*Task details*. All lines in the records below with the word "danh" must be returned.

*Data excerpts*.
# # # #

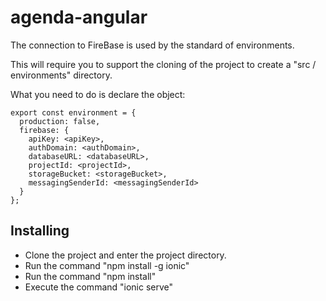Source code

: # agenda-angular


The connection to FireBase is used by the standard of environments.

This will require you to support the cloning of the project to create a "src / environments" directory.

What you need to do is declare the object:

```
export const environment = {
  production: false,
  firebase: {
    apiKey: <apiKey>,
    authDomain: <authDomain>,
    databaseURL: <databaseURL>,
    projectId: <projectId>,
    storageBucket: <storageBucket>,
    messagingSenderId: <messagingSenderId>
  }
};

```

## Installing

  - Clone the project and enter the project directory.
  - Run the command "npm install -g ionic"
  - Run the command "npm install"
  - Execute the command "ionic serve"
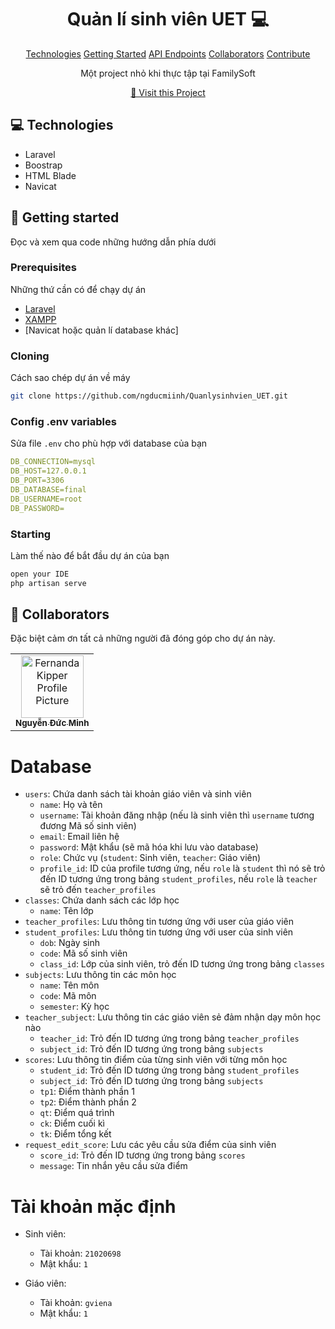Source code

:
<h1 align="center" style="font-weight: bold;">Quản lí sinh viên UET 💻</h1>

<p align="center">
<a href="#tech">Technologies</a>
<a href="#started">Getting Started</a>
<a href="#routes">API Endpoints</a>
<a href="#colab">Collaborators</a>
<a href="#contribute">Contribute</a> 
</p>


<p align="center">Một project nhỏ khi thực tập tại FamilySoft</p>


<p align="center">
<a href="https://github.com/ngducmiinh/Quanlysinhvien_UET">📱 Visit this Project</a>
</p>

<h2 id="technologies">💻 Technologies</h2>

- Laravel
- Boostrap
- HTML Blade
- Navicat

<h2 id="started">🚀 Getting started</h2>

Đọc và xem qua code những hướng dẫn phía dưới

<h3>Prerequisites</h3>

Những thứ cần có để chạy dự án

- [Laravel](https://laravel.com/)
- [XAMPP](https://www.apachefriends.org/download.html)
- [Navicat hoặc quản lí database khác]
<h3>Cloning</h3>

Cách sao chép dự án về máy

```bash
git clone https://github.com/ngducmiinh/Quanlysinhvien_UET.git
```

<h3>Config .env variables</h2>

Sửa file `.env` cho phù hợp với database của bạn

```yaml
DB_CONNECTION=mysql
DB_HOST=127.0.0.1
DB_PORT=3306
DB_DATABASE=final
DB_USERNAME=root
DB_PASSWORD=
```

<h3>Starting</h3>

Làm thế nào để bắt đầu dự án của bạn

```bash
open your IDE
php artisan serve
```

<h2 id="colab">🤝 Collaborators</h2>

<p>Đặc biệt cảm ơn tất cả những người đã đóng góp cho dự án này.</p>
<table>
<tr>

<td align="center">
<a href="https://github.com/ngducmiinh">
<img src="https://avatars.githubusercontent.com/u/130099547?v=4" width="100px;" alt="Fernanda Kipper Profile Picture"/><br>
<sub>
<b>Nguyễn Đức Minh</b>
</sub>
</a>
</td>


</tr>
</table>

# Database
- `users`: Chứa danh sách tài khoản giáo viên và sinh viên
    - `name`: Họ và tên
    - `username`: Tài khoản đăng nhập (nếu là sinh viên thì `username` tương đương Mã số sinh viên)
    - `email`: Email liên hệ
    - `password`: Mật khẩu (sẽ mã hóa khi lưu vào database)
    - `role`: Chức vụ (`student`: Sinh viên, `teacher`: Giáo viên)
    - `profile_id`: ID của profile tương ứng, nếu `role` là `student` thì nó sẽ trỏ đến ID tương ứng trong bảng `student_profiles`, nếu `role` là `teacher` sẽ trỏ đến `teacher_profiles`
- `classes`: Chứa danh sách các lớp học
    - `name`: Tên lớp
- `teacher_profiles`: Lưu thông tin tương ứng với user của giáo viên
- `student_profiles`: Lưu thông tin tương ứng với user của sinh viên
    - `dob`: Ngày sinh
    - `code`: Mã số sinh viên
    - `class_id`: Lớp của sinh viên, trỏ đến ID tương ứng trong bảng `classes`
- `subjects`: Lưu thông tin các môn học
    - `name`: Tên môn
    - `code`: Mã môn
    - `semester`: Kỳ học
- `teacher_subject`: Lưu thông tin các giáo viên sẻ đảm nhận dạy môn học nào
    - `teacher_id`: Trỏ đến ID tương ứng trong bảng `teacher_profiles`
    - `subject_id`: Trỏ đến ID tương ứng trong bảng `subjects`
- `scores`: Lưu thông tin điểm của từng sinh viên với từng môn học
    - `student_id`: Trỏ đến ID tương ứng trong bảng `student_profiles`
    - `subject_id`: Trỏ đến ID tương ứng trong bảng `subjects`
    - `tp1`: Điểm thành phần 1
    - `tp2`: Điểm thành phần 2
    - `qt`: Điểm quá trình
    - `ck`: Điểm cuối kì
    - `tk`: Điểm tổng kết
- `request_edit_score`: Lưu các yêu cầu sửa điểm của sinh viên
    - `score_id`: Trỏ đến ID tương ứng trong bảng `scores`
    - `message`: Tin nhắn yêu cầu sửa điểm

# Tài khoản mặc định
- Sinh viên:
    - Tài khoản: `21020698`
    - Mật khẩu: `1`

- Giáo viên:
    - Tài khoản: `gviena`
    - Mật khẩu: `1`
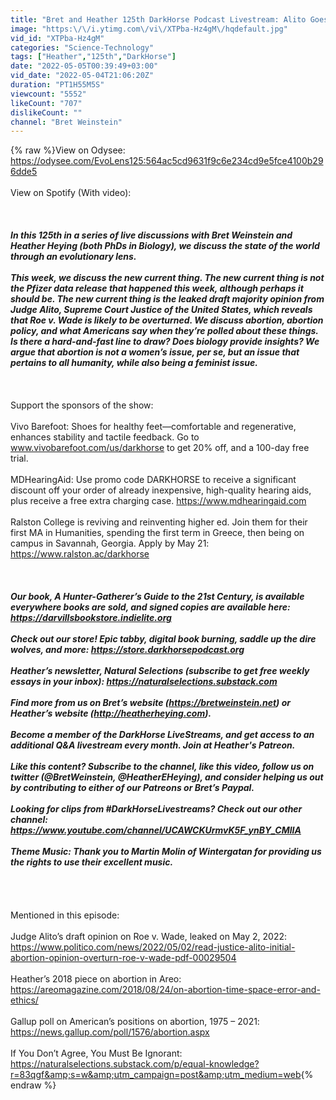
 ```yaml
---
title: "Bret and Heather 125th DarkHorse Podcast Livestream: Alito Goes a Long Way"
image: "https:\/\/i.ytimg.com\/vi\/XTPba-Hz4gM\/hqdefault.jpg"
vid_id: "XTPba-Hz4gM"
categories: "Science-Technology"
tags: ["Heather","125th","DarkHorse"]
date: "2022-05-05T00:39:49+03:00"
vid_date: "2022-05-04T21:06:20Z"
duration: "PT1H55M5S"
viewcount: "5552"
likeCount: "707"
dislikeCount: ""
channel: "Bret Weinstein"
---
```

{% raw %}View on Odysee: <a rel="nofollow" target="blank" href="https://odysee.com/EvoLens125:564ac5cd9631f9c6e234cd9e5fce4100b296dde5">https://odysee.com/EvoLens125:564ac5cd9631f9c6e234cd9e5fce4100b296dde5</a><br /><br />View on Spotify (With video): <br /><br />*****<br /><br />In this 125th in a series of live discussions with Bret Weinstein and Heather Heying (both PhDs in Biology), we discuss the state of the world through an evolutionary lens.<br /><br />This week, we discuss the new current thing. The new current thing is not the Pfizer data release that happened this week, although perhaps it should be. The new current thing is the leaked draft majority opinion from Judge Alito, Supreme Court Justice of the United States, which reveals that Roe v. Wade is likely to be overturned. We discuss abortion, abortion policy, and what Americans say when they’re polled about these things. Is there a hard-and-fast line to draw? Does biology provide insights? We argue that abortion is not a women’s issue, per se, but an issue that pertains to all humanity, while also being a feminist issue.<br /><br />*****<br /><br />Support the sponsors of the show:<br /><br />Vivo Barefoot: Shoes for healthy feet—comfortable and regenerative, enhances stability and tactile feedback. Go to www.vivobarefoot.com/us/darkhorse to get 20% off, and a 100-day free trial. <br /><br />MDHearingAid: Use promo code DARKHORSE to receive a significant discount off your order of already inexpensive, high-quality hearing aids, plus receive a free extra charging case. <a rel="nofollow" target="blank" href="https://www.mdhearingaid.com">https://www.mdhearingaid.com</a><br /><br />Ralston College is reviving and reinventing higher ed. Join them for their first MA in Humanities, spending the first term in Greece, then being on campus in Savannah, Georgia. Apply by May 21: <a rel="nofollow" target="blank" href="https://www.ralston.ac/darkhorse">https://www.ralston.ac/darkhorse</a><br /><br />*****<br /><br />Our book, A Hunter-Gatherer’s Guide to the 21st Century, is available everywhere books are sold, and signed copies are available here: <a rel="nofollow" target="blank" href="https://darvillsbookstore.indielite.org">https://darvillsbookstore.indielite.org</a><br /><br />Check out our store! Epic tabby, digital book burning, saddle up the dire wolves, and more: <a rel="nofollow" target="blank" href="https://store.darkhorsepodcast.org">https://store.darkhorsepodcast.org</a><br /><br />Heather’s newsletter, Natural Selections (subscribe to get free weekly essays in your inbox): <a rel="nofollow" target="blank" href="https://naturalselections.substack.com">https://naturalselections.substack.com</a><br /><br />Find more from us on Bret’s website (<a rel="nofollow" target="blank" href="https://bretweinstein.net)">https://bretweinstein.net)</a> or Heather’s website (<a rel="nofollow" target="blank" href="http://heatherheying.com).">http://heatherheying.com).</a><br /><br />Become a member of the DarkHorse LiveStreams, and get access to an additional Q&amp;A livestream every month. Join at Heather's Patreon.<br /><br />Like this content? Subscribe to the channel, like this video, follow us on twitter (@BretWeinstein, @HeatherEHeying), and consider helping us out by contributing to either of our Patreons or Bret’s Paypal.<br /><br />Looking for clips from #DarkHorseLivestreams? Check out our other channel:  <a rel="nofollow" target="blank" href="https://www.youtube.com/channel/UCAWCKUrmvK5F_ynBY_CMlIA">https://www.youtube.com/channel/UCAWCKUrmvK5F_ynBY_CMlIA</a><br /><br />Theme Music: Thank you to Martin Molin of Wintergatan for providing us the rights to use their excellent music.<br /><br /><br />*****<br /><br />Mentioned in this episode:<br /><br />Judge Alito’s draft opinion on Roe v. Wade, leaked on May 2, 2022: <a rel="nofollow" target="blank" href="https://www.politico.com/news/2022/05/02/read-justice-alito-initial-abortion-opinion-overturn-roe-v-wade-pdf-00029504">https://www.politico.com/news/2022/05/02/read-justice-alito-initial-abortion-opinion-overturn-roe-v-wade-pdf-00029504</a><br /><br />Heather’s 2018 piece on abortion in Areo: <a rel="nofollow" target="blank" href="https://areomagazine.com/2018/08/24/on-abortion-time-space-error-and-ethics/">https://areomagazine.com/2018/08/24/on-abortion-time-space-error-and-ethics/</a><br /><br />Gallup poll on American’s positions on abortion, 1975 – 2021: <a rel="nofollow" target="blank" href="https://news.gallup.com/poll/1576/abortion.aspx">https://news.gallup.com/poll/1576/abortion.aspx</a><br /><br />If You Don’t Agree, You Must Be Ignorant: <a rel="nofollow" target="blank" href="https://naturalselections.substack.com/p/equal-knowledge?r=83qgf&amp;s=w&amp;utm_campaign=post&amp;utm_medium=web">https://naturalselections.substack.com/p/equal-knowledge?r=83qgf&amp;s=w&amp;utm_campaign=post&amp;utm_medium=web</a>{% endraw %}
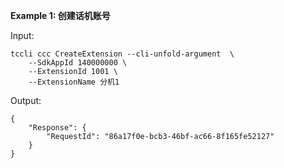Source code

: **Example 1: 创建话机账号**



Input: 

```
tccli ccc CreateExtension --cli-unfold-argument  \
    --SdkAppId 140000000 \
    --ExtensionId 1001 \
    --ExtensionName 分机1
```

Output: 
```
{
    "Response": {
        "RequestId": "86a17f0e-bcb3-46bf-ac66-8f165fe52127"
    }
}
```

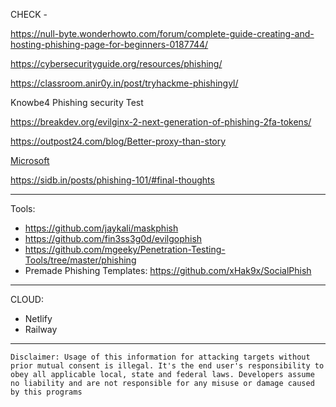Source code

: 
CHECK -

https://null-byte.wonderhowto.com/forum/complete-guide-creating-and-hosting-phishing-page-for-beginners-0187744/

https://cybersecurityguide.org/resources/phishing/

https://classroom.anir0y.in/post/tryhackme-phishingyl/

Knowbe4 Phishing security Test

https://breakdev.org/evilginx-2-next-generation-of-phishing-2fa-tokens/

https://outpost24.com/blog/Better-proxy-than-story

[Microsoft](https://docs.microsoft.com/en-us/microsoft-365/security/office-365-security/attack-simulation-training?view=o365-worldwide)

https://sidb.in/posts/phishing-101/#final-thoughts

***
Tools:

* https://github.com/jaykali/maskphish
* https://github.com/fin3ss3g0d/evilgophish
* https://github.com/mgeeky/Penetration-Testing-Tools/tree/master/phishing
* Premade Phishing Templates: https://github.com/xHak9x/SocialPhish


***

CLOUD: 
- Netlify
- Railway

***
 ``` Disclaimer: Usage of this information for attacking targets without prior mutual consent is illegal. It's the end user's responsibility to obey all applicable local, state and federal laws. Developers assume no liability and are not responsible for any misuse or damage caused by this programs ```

# # # #

*Solved exercise*.
- `users`: Chứa danh sách tài khoản giáo viên và sinh viên
- `classes`: Chứa danh sách các lớp học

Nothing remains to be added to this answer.